What lies in the new Home Secretary’s in-tray?

The new Home Secretary faces a multitude of challenges to tackle as soon as she takes office.

As the new boss of the Home Office – the fifth since the last election – Yvette Cooper will want to hit the ground running as she takes the helm of the wide-ranging brief covering immigration, crime, security and policing.

Having served as Labour’s shadow home secretary, and as a former chairwoman of the Commons Home Affairs Committee, Ms Cooper is well versed in holding the government department to account.

But it may not be until she steps into the Marsham Street headquarters that she fully comprehends the sheer scale of the task ahead of her.

Overhauling the approach to curbing migrant Channel crossings is expected to be top of Ms Cooper’s to-do list, given her party’s calls for urgent changes in policy.

Likewise, a high priority could be scrapping the plan to send asylum seekers to Rwanda, which Labour vowed to ditch on day one if elected.

Although how straightforward this will be to dismantle in practice remains to be seen.

Ms Cooper said that her first steps as Home Secretary would be to “get neighbourhood police back on our streets” and to set up a “new Border Security Command”.

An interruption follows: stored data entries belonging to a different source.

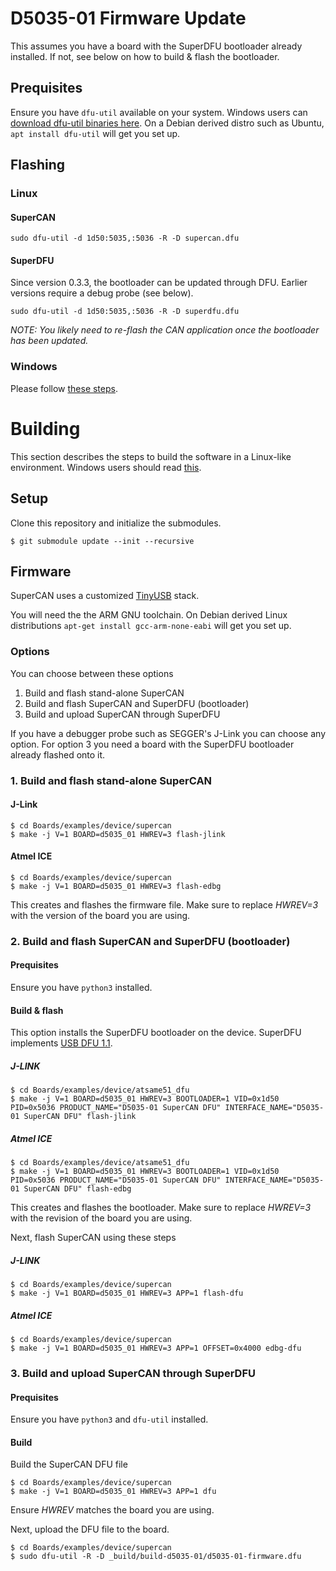 
# D5035-01 Firmware Update

This assumes you have a board with the SuperDFU bootloader already installed. If not, see below on how to build & flash the bootloader.

## Prequisites

Ensure you have `dfu-util` available on your system. Windows users can [download dfu-util binaries here](http://dfu-util.sourceforge.net/releases/). On a Debian derived distro such as Ubuntu, `apt install dfu-util` will get you set up.

## Flashing

### Linux

#### SuperCAN
```
sudo dfu-util -d 1d50:5035,:5036 -R -D supercan.dfu
```

#### SuperDFU

Since version 0.3.3, the bootloader can be updated through DFU. Earlier versions require a debug probe (see below).

```
sudo dfu-util -d 1d50:5035,:5036 -R -D superdfu.dfu
```

_NOTE: You likely need to re-flash the CAN application once the bootloader has been updated._

### Windows

Please follow [these steps](../Windows/README.D5035-01.firmware.flashing.md).
# Building

This section describes the steps to build the software in a Linux-like environment. Windows users should read [this](../Windows/README.D5035-01.firmware.building.md).

## Setup

Clone this repository and initialize the submodules.

```
$ git submodule update --init --recursive
```


## Firmware

SuperCAN uses a customized [TinyUSB](https://github.com/hathach/tinyusb) stack.

You will need the the ARM GNU toolchain.
On Debian derived Linux distributions `apt-get install gcc-arm-none-eabi` will get you set up.

### Options

You can choose between these options

1. Build and flash stand-alone SuperCAN
2. Build and flash SuperCAN and SuperDFU (bootloader)
3. Build and upload SuperCAN through SuperDFU

If you have a debugger probe such as SEGGER's J-Link you can choose any option. For option 3 you need a board with the SuperDFU bootloader already flashed onto it.

### 1. Build and flash stand-alone SuperCAN

#### J-Link
```
$ cd Boards/examples/device/supercan
$ make -j V=1 BOARD=d5035_01 HWREV=3 flash-jlink
```

#### Atmel ICE
```
$ cd Boards/examples/device/supercan
$ make -j V=1 BOARD=d5035_01 HWREV=3 flash-edbg
```



This creates and flashes the firmware file. Make sure to replace _HWREV=3_ with the version of the board you are using.

### 2. Build and flash SuperCAN and SuperDFU (bootloader)

#### Prequisites

Ensure you have `python3` installed.

#### Build & flash

This option installs the SuperDFU  bootloader on the device. SuperDFU implements [USB DFU 1.1](https://usb.org/sites/default/files/DFU_1.1.pdf).

##### J-LINK

```
$ cd Boards/examples/device/atsame51_dfu
$ make -j V=1 BOARD=d5035_01 HWREV=3 BOOTLOADER=1 VID=0x1d50 PID=0x5036 PRODUCT_NAME="D5035-01 SuperCAN DFU" INTERFACE_NAME="D5035-01 SuperCAN DFU" flash-jlink
```

##### Atmel ICE

```
$ cd Boards/examples/device/atsame51_dfu
$ make -j V=1 BOARD=d5035_01 HWREV=3 BOOTLOADER=1 VID=0x1d50 PID=0x5036 PRODUCT_NAME="D5035-01 SuperCAN DFU" INTERFACE_NAME="D5035-01 SuperCAN DFU" flash-edbg
```

This creates and flashes the bootloader. Make sure to replace _HWREV=3_ with the revision of the board you are using.

Next, flash SuperCAN using these steps

##### J-LINK

```
$ cd Boards/examples/device/supercan
$ make -j V=1 BOARD=d5035_01 HWREV=3 APP=1 flash-dfu
```


##### Atmel ICE

```
$ cd Boards/examples/device/supercan
$ make -j V=1 BOARD=d5035_01 HWREV=3 APP=1 OFFSET=0x4000 edbg-dfu
```
### 3. Build and upload SuperCAN through SuperDFU

#### Prequisites

Ensure you have `python3` and `dfu-util` installed.

#### Build

Build the SuperCAN DFU file

```
$ cd Boards/examples/device/supercan
$ make -j V=1 BOARD=d5035_01 HWREV=3 APP=1 dfu
```

Ensure _HWREV_ matches the board you are using.

Next, upload the DFU file to the board.
```
$ cd Boards/examples/device/supercan
$ sudo dfu-util -R -D _build/build-d5035-01/d5035-01-firmware.dfu
```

Speaking outside the Home Office, she said: “The first duty of any government is to keep our country safe, to keep our communities safe and to keep our borders secure.

“That is why my first task as I go into the Home Office will be Labour’s first steps – which means trying to get neighbourhood police back on our streets, in our communities, and also setting up the new Border Security Command to go after the criminal boat gangs that are organising the dangerous boat crossings.

“We know there are a lot of challenges ahead and after 14 years there is some difficult legacy that we will inherit, and we know that that will mean hard graft and not gimmicks ahead in order to tackle that.”

So far this year 13,574 migrants have arrived in the UK after crossing the Channel, according to the latest available Home Office figures.

This is already a record for the first six months of a calendar year.

It is also 19% higher than the number recorded by this time last year (11,433) and up 5% on the same period in 2022 (12,900), according to PA news agency analysis of government data.

The tally of crossings during Rishi Sunak’s less than two-year tenure as prime minister stands at 50,637.

A group of people thought to be migrants are brought into Dover, Kent, onboard a Border Force vessel following a small boat incident in the Channel
A Border Force vessel following a small boat incident in the Channel (Gareth Fuller/PA)

More than 3,000 arrivals were recorded during the campaign, in which immigration was a key battleground, since the General Election was called on May 22 (3,692).

In the last six-and-a-half years, as the migrant crisis unfolded, 127,919 people have arrived in the UK after crossing the Channel, data recorded since the start of 2018 shows.

Some 82,938 have made the journey since the previous government struck the stalled deal to send migrants to Rwanda in April 2022.

And 6,907 migrants have arrived since the Safety of Rwanda Act, which was intended to pave the way for deportation flights to get off the ground, received royal assent earlier this year on April 25.

Labour’s manifesto promised to use the money saved from abandoning the Rwanda plan to pay for a new security border command to tackle the dangerous journeys, which would have “hundreds of new specialist investigators” and “use counter-terror powers to smash criminal boat gangs”.

Part of this will be addressing what the party described as the “hopeless” asylum backlog, by hiring more caseworkers to process claims, as well as addressing the millions of pounds being spent on housing asylum seekers in hotels while they await a decision.

Questions remain over whether Labour will restore rights to migrants making the journey to allow them to claim asylum again.

Yvette Cooper
Yvette Cooper is the fifth Home Secretary since the last election (Lucy North/PA)

Also on the list will be establishing more returns agreements and boosting the number of removals for migrants the government determined have no right to be in the UK – something ministers and officials have been trying to achieve since Brexit.

The manifesto also vowed to reduce levels of legal migration, but stopped short of setting a target or providing much explanation of how this could be achieved.

All the while, the crisis of confidence in policing remains prominent amid a litany of scandals about officer conduct, and the debate about how police deal with large-scale protests, including marches linked to the conflict in Gaza and disruption by climate change activists, has put politicians at loggerheads with force chiefs.

Labour promised to “return law and order to our streets”, setting out hopes of cracking down on anti-social behaviour and boosting the numbers of neighbourhood police on the streets in its manifesto.

The party wants to halve knife crime and levels of violence against women and girls within a decade, meanwhile “raising confidence in the police and criminal justice system to its highest levels”.

Ms Cooper will be faced with setting about finding ways in which these promises can be achieved.

Another long-running challenge at the Home Office is its need to bring about changes in the wake of the Windrush scandal and its ongoing mission to ensure victims are properly compensated.

A review previously found the department is at risk of another Windrush-style scandal if it does not bring about the “cultural changes required”.